The task> Take every line of the material below that includes the string "will" and copy it out.

Segment Start: The data

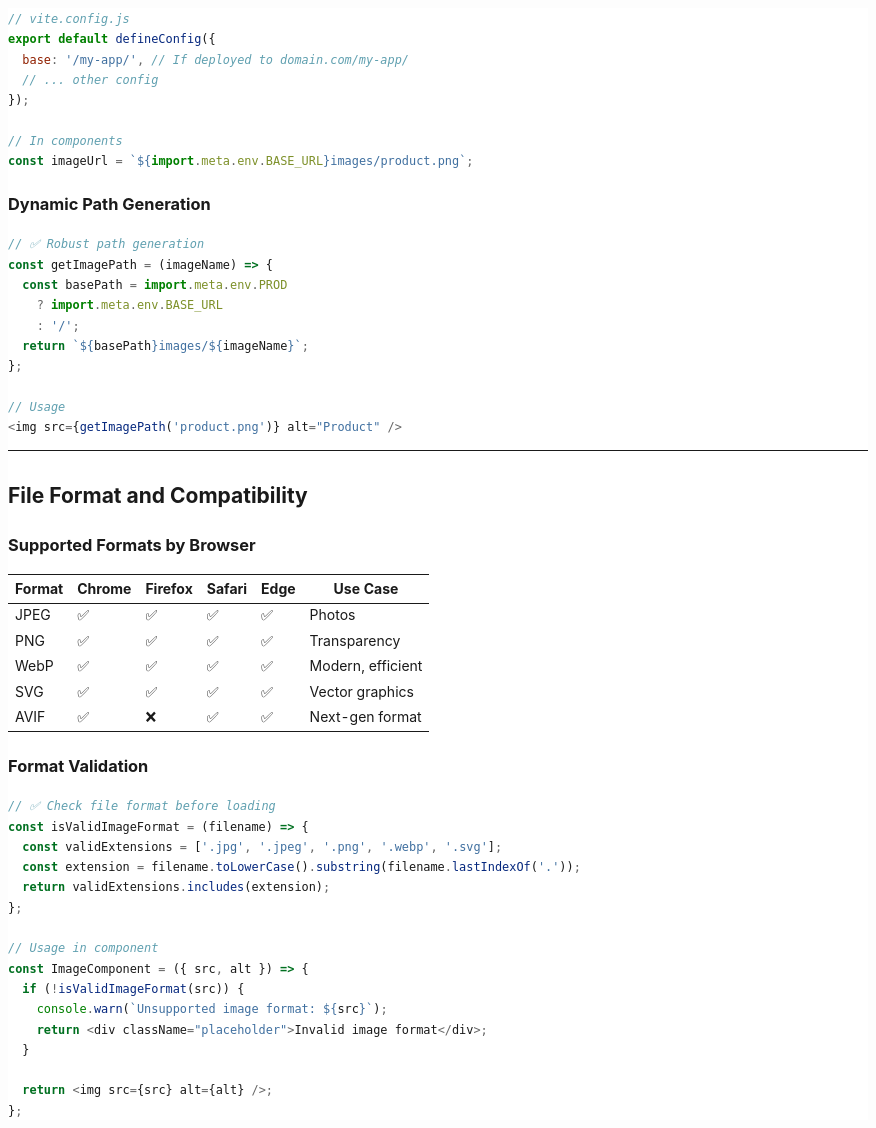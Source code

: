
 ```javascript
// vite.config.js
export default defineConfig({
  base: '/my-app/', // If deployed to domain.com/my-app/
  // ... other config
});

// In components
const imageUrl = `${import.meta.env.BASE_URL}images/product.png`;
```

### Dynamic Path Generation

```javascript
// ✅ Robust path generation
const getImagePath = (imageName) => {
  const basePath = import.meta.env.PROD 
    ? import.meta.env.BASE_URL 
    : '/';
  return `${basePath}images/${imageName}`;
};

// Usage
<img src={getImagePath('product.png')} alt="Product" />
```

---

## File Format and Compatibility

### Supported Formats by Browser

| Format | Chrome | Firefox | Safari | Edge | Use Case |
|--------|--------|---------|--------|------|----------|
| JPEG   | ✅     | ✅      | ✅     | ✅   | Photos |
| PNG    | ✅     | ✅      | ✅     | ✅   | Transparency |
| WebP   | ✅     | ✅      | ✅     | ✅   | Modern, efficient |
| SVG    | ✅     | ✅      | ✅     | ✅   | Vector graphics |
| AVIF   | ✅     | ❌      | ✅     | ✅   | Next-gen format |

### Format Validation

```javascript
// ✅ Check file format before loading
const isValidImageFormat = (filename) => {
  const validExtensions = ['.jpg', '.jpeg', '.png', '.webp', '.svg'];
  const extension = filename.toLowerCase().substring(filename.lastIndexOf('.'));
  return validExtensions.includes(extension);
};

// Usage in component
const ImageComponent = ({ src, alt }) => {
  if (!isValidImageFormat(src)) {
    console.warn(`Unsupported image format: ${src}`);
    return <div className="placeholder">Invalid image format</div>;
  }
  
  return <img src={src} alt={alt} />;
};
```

Segment End: The data
Segment Start: The data

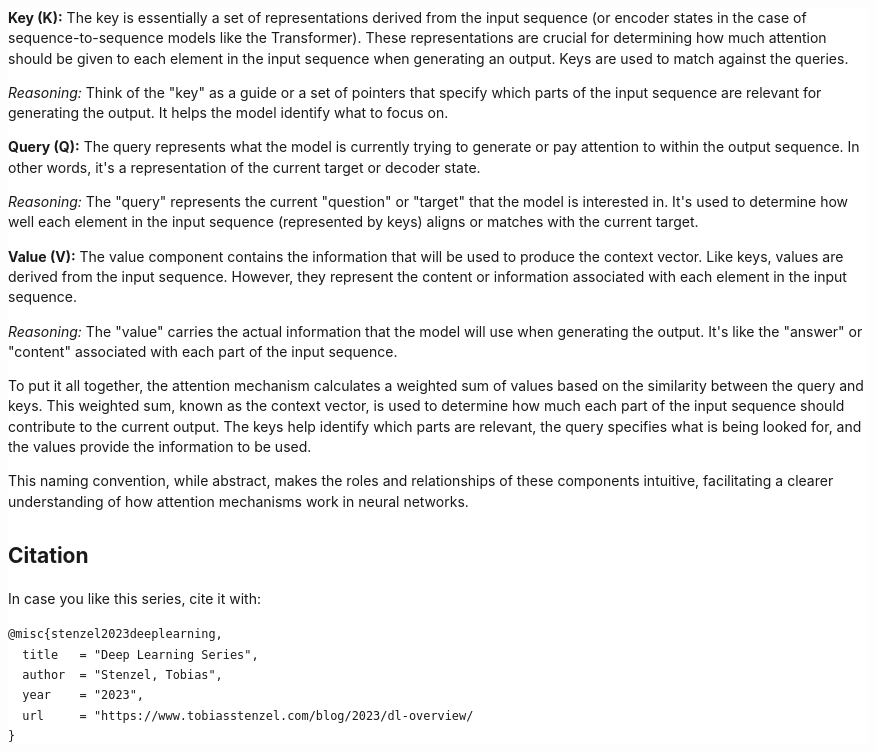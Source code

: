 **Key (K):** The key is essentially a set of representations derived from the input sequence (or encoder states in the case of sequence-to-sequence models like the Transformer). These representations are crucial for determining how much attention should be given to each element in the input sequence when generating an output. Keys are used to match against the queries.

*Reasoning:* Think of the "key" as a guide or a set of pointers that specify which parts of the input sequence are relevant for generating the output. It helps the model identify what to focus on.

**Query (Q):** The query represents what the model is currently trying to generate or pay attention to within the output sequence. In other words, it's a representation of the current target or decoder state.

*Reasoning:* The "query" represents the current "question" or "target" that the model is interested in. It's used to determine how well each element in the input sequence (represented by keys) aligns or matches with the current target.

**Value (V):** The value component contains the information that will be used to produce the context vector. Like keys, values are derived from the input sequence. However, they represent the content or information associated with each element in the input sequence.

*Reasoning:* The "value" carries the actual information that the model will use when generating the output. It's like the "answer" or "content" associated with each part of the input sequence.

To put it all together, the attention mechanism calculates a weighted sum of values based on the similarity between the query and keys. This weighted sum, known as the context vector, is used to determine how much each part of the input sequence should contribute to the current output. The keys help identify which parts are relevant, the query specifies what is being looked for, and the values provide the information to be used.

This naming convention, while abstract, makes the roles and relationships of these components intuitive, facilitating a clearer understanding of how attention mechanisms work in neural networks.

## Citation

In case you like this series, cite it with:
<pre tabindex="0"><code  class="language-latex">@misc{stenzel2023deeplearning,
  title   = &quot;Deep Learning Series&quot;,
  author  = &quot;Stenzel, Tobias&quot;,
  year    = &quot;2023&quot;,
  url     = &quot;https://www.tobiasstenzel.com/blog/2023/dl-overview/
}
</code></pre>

Segment End: The data

Output for this exercise>
**Value (V):** The value component contains the information that will be used to produce the context vector. Like keys, values are derived from the input sequence. However, they represent the content or information associated with each element in the input sequence.
*Reasoning:* The "value" carries the actual information that the model will use when generating the output. It's like the "answer" or "content" associated with each part of the input sequence.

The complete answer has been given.